My body hummed, burning for the single-inch gap between my lips and her skin to connect. It begged for that simple touch, the yearning opening a yawning chasm in my chest. Vast and empty.

We broke apart and the way her eyes set on me overwhelmed every nerve inside me. It was the same way I looked at her when I never should have. “What's his name?” I questioned, cutting the tension. She swallowed and turned back to her food, stirring. Was it too much for her too? The bleeding of emotions, triggering an episode of pain and more fucking pain.

“Brandon.” So, not Chad.

She didn’t offer any more information. No last name, no I love him, nothing significant but his first name. Before I could pester her, knocks at her door interrupted my thoughts. “Will you answer that?” Why doesn’t he have a key? They were getting married, wouldn’t he have access to her apartment?

Is he already here? I’d come early to grill her about him, pester her for answers. Be alone with her, when it was the last thing I should want. Why isn’t she greeting him? Like me, Andy kept people at a distance. The part of me who loved the idea came alive at that thought.

Heading to the front door, I put on a face. Not kind, not rude, but almost blasé. When he saw me on the other side of the door, he smiled.

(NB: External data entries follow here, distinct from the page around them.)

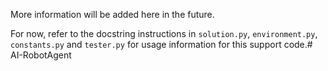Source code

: More information will be added here in the future.

For now, refer to the docstring instructions in ```solution.py```, ```environment.py```, ```constants.py``` and ```tester.py``` for usage information for this support code.# AI-RobotAgent
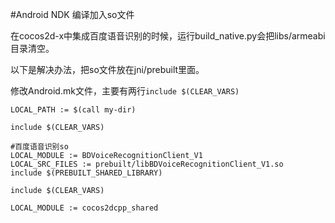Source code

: #Android NDK 编译加入so文件

在cocos2d-x中集成百度语音识别的时候，运行build_native.py会把libs/armeabi目录清空。

以下是解决办法，把so文件放在jni/prebuilt里面。

修改Android.mk文件，主要有两行`include $(CLEAR_VARS)`

```
LOCAL_PATH := $(call my-dir)

include $(CLEAR_VARS)

#百度语音识别so
LOCAL_MODULE := BDVoiceRecognitionClient_V1
LOCAL_SRC_FILES := prebuilt/libBDVoiceRecognitionClient_V1.so
include $(PREBUILT_SHARED_LIBRARY)

include $(CLEAR_VARS)

LOCAL_MODULE := cocos2dcpp_shared

```
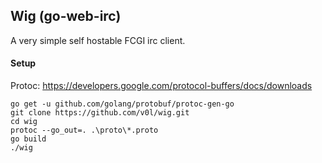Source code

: ## Wig (go-web-irc)

A very simple self hostable FCGI irc client. 

#### Setup 

Protoc: https://developers.google.com/protocol-buffers/docs/downloads

```
go get -u github.com/golang/protobuf/protoc-gen-go
git clone https://github.com/v0l/wig.git
cd wig
protoc --go_out=. .\proto\*.proto
go build
./wig
```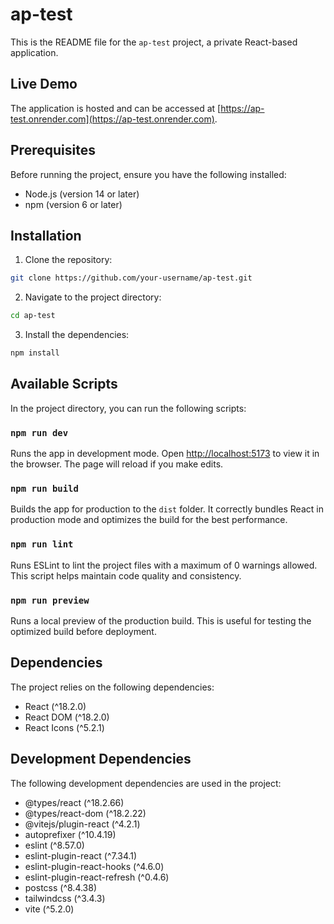 # ap-test

This is the README file for the `ap-test` project, a private React-based application.

## Live Demo

The application is hosted and can be accessed at [https://ap-test.onrender.com](https://ap-test.onrender.com).

## Prerequisites

Before running the project, ensure you have the following installed:

- Node.js (version 14 or later)
- npm (version 6 or later)

## Installation

1. Clone the repository:

```bash
git clone https://github.com/your-username/ap-test.git
```

2. Navigate to the project directory:

```bash
cd ap-test
```

3. Install the dependencies:

```bash
npm install
```

## Available Scripts

In the project directory, you can run the following scripts:

### `npm run dev`

Runs the app in development mode. Open [http://localhost:5173](http://localhost:5173) to view it in the browser. The page will reload if you make edits.

### `npm run build`

Builds the app for production to the `dist` folder. It correctly bundles React in production mode and optimizes the build for the best performance.

### `npm run lint`

Runs ESLint to lint the project files with a maximum of 0 warnings allowed. This script helps maintain code quality and consistency.

### `npm run preview`

Runs a local preview of the production build. This is useful for testing the optimized build before deployment.

## Dependencies

The project relies on the following dependencies:

- React (^18.2.0)
- React DOM (^18.2.0)
- React Icons (^5.2.1)

## Development Dependencies

The following development dependencies are used in the project:

- @types/react (^18.2.66)
- @types/react-dom (^18.2.22)
- @vitejs/plugin-react (^4.2.1)
- autoprefixer (^10.4.19)
- eslint (^8.57.0)
- eslint-plugin-react (^7.34.1)
- eslint-plugin-react-hooks (^4.6.0)
- eslint-plugin-react-refresh (^0.4.6)
- postcss (^8.4.38)
- tailwindcss (^3.4.3)
- vite (^5.2.0)
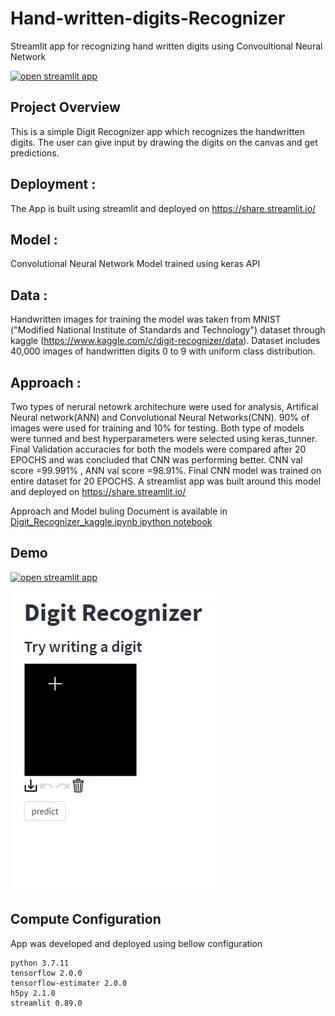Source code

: # Hand-written-digits-Recognizer

Streamlit app for recognizing hand written digits using Convoultional Neural Network

[![open streamlit app](https://static.streamlit.io/badges/streamlit_badge_black_white.svg)](https://share.streamlit.io/999harish999/hand-written-digits-recognizer/main/streamlit_host.py)



## Project Overview

This is a simple Digit Recognizer app which recognizes the handwritten digits. The user can give input by drawing the digits on the canvas and get predictions.

## Deployment : 
The App is built using streamlit and deployed on https://share.streamlit.io/

## Model :
Convolutional Neural Network Model trained using keras API

## Data : 
Handwritten images for training the model was taken from MNIST ("Modified National Institute of Standards and Technology") dataset through kaggle    (https://www.kaggle.com/c/digit-recognizer/data). Dataset includes 40,000 images of handwritten digits 0 to 9 with uniform class distribution.


## Approach : 
Two types of nerural netowrk architechure were used for analysis, Artifical Neural network(ANN) and Convolutional Neural Networks(CNN). 90% of images were used for training and 10% for testing. Both type of models were tunned and best hyperparameters were selected using keras_tunner. Final Validation accuracies for both the models were compared after 20 EPOCHS and was concluded that CNN was performing better. CNN val score =99.991% , ANN val score =98.91%. Final CNN model was trained on entire dataset for 20 EPOCHS. A streamlist app was built around this model and deployed on https://share.streamlit.io/

Approach and Model buling Document is available in [Digit_Recognizer_kaggle.ipynb ipython notebook](Digit_Recognizer_kaggle.ipynb)


## Demo
[![open streamlit app](https://static.streamlit.io/badges/streamlit_badge_black_white.svg)](https://share.streamlit.io/999harish999/hand-written-digits-recognizer/main/streamlit_host.py)

![demo](demo.gif)

## Compute Configuration 
App was developed and deployed using bellow configuration 

```http
python 3.7.11
tensorflow 2.0.0
tensorflow-estimater 2.0.0
h5py 2.1.0
streamlit 0.89.0
```






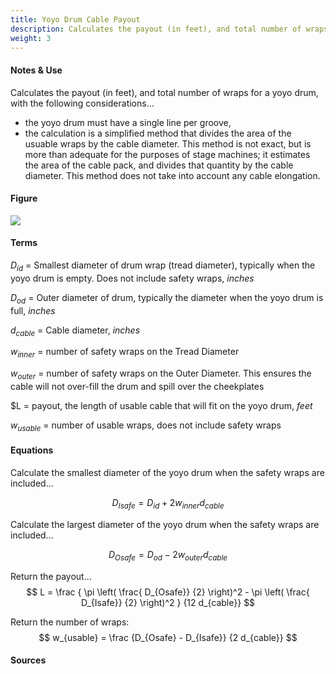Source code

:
 ```yaml
---
title: Yoyo Drum Cable Payout
description: Calculates the payout (in feet), and total number of wraps for a yoyo drum.
weight: 3
---
```


#### Notes & Use

Calculates the payout (in feet), and total number of wraps for a yoyo drum, with the following considerations...

* the yoyo drum must have a single line per groove,
* the calculation is a simplified method that divides the area of the usuable wraps by the cable diameter.  This method is not exact, but is more than adequate for the purposes of stage machines; it estimates the area of the cable pack, and divides that quantity by the cable diameter.  This method does not take into account any cable elongation.

#### Figure

![](../../image/drum_yoyo_payout.jpg)

#### Terms

$D_{id}$ = Smallest diameter of drum wrap (tread diameter), typically when the yoyo drum is empty. Does not include safety wraps, *inches*

$D_{od}$ = Outer diameter of drum, typically the diameter when the yoyo drum is full, *inches*

$d_{cable}$ = Cable diameter, *inches*

$w_{inner}$ = number of safety wraps on the Tread Diameter

$w_{outer}$ = number of safety wraps on the Outer Diameter.  This ensures the cable will not over-fill the drum and spill over the cheekplates

$L = payout, the length of usable cable that will fit on the yoyo drum, *feet*

$w_{usable}$ = number of usable wraps, does not include safety wraps

#### Equations

Calculate the smallest diameter of the yoyo drum when the safety wraps are included...

$$ D_{Isafe} =
    D_{id} + 2 w_{inner} d_{cable}
$$

Calculate the largest diameter of the yoyo drum when the safety wraps are included...

$$ D_{Osafe} = 
    D_{od} - 2 w_{outer} d_{cable}
$$

Return the payout...
$$ L = \frac
        {   \pi \left( \frac{ D_{Osafe}} {2} \right)^2 -
            \pi \left( \frac{ D_{Isafe}} {2} \right)^2
        }
        {12 d_{cable}}
$$

Return the number of wraps:
$$ w_{usable} = \frac 
        {D_{Osafe} - D_{Isafe}}
        {2 d_{cable}}
$$

#### Sources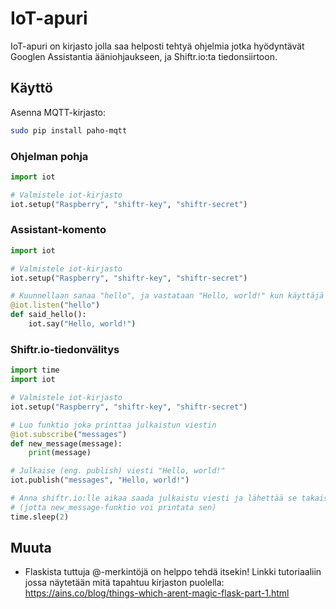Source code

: # IoT-apuri
IoT-apuri on kirjasto jolla saa helposti tehtyä ohjelmia jotka hyödyntävät Googlen Assistantia ääniohjaukseen, ja Shiftr.io:ta tiedonsiirtoon.

## Käyttö
Asenna MQTT-kirjasto:
```sh
sudo pip install paho-mqtt
```

### Ohjelman pohja
```python
import iot

# Valmistele iot-kirjasto
iot.setup("Raspberry", "shiftr-key", "shiftr-secret")
```

### Assistant-komento
```python
import iot

# Valmistele iot-kirjasto
iot.setup("Raspberry", "shiftr-key", "shiftr-secret")

# Kuunnellaan sanaa "hello", ja vastataan "Hello, world!" kun käyttäjä sanoo sen
@iot.listen("hello")
def said_hello():
    iot.say("Hello, world!")
```

### Shiftr.io-tiedonvälitys
```python
import time
import iot

# Valmistele iot-kirjasto
iot.setup("Raspberry", "shiftr-key", "shiftr-secret")

# Luo funktio joka printtaa julkaistun viestin
@iot.subscribe("messages")
def new_message(message):
    print(message)

# Julkaise (eng. publish) viesti "Hello, world!"
iot.publish("messages", "Hello, world!")

# Anna shiftr.io:lle aikaa saada julkaistu viesti ja lähettää se takaisin
# (jotta new_message-funktio voi printata sen)
time.sleep(2)
```


## Muuta
- Flaskista tuttuja @-merkintöjä on helppo tehdä itsekin! Linkki tutoriaaliin jossa näytetään mitä tapahtuu kirjaston puolella: https://ains.co/blog/things-which-arent-magic-flask-part-1.html
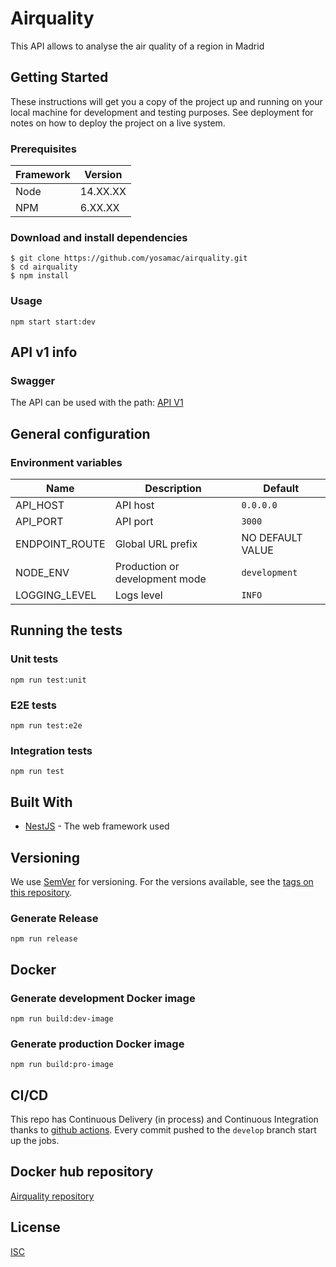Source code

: # Airquality

This API allows to analyse the air quality of a region in Madrid

## Getting Started

These instructions will get you a copy of the project up and running on your local machine for development and testing purposes. See deployment for notes on how to deploy the project on a live system.

### Prerequisites

| Framework | Version  |
| ----------| -------- |
| Node      | 14.XX.XX |
| NPM       | 6.XX.XX  |

### Download and install dependencies

```shell
$ git clone https://github.com/yosamac/airquality.git
$ cd airquality
$ npm install
```

### Usage

```shell
npm start start:dev
```

## API v1 info

### Swagger

The API can be used with the path: 
[API V1](http://localhost:3000/api)


## General configuration

### Environment variables

| Name                    | Description                                | Default                      |
| ------------------------| ------------------------------------------ | -----------------------------|
| API_HOST                | API host                                   | `0.0.0.0`                    |
| API_PORT                | API port                                   | `3000`                       |
| ENDPOINT_ROUTE          | Global URL prefix                          | NO DEFAULT VALUE             |
| NODE_ENV                | Production or development mode             | `development`                |
| LOGGING_LEVEL           | Logs level                                 | `INFO`                       |



## Running the tests

### Unit tests

```shell
npm run test:unit
```

### E2E tests

```shell
npm run test:e2e
```

### Integration tests

```shell
npm run test
```

## Built With

* [NestJS](https://nestjs.com/) - The web framework used

## Versioning

We use [SemVer](http://semver.org/) for versioning. For the versions available, see the [tags on this repository](https://github.org/yosamac/airquaility/tags).


### Generate Release

```shell
npm run release
```

## Docker

### Generate development Docker image
```shell
npm run build:dev-image
```
### Generate production Docker image
```shell
npm run build:pro-image
```

## CI/CD
This repo has Continuous Delivery (in process) and Continuous Integration thanks to [github actions](https://github.com/features/actions). Every commit pushed to the `develop` branch start up the jobs.

## Docker hub repository
[Airquality repository](https://hub.docker.com/repository/docker/yosamac/airquality)


## License

[ISC](https://choosealicense.com/licenses/isc/)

His teeth were perfect, his smile too. The way he held himself felt fake and plastic, like he had a veneer to hide the disaster beneath.

He reeked of Hollywood.

A thousand-dollar suit of fuckery.

“You must be Toland.”

“Reaver,” I corrected. He clamped a hand on my shoulder like old buddies would or even how an uncle would. I winced at the contact, not wanting to appear weak, and shook it off. That cloying feeling, the film of absolute abhorrence filled me to the brim, and I knew the feeling would last all night. He either didn’t notice or care, I was betting on the latter.

“I'm Brandon Frost.”

I offered a nod and led him inside. Andy didn't stop her cooking to greet him, instead, she yelled, “In here!” Brandon grinned, his face full of happiness, but already I didn't like the dude.

I knew nothing of him, but he wasn't good enough for her.

The feeling in my gut solidified that. I wanted to punch him in his happy face and tell him to get fucked. But I couldn't do that.

She wasn't mine.

She definitely couldn't be.

He would have to prove himself to me or I'd fuck up his world. Even if he proved to be worthy, he wasn’t. No one would be. Ever.